**PROVIDED DATA**:

=== Begin Enclosure ===

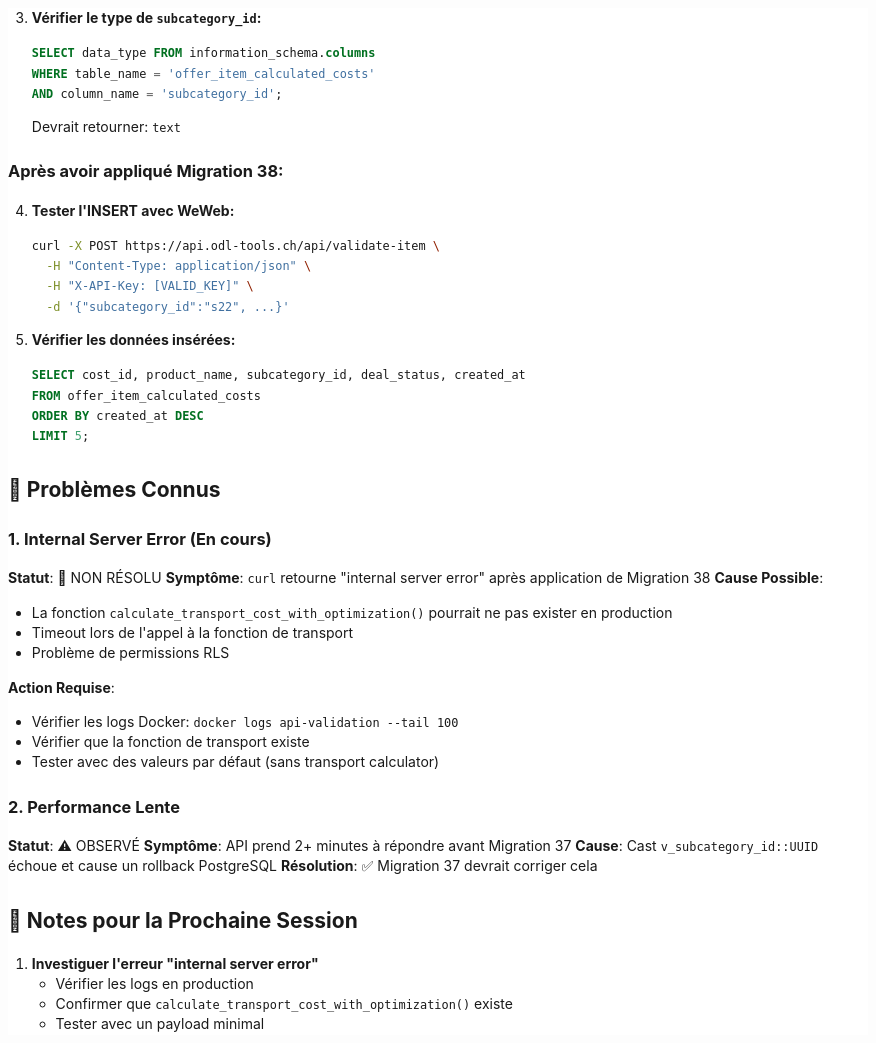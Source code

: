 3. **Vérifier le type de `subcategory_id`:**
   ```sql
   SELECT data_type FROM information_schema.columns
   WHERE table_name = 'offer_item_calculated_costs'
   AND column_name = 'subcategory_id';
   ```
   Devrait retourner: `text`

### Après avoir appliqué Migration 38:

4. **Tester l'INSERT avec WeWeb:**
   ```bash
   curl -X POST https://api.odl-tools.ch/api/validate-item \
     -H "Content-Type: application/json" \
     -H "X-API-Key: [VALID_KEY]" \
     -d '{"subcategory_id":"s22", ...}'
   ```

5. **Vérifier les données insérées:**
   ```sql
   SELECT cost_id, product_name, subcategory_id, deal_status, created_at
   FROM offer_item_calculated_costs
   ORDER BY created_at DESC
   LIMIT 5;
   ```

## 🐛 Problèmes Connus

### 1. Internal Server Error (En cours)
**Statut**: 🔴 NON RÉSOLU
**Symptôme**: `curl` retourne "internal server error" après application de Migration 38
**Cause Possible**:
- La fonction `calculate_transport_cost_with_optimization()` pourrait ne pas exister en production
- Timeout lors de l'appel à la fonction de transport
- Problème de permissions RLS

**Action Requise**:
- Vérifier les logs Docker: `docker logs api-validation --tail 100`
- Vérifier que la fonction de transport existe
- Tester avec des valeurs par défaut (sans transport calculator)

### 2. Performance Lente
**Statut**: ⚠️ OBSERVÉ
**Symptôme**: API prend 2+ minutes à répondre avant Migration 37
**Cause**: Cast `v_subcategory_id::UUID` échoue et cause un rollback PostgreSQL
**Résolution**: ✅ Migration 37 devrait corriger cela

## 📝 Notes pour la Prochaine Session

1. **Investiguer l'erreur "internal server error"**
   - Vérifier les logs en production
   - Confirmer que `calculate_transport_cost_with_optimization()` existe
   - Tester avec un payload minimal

=== End Enclosure ===
=== Begin Enclosure ===

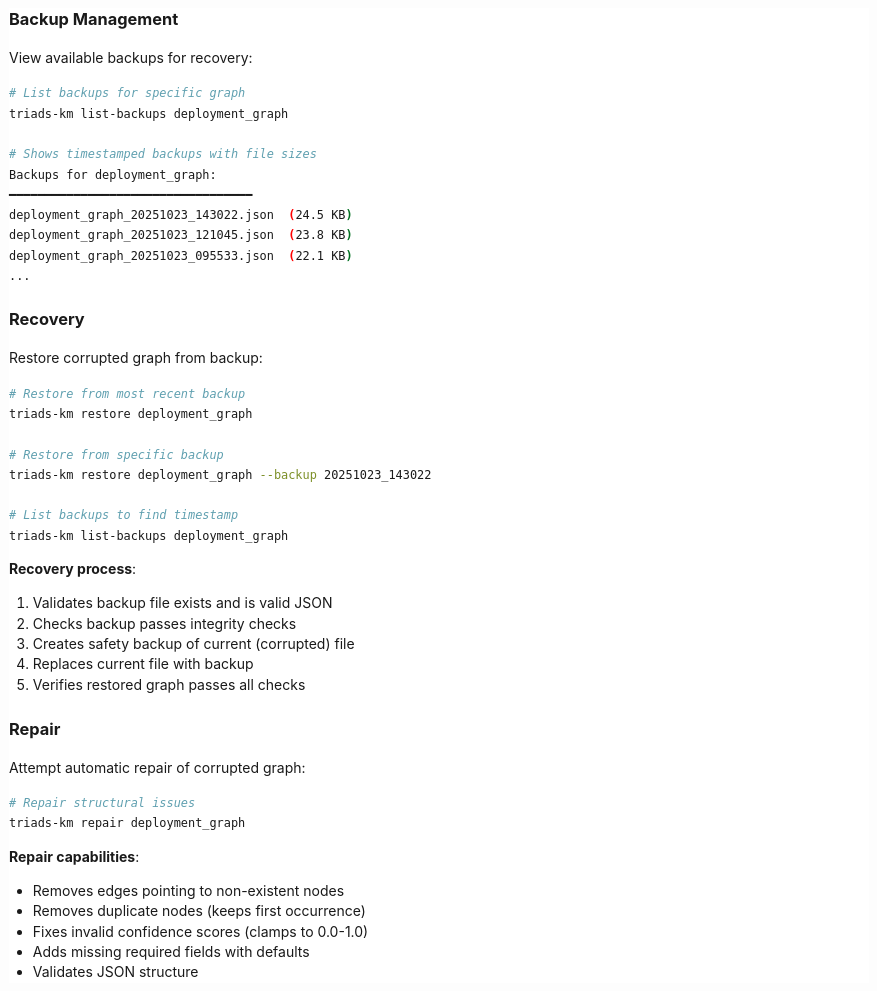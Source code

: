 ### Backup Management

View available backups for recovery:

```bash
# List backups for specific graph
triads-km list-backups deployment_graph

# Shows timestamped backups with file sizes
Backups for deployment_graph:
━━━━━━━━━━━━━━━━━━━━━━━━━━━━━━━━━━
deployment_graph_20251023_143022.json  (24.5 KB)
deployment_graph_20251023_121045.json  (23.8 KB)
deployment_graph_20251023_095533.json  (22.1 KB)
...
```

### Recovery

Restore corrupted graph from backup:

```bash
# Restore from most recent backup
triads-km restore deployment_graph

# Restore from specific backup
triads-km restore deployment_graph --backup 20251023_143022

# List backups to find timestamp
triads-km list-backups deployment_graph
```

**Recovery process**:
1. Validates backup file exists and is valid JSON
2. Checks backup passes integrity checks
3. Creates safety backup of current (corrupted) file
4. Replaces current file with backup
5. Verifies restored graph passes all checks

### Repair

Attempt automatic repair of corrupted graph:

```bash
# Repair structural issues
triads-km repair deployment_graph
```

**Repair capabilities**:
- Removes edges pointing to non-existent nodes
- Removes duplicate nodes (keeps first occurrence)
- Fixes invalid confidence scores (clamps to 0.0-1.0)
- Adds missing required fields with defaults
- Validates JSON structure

=== End Enclosure ===

Among the records, find all lines that include the string "specific" and return them.

# List backups for specific graph
# Restore from specific backup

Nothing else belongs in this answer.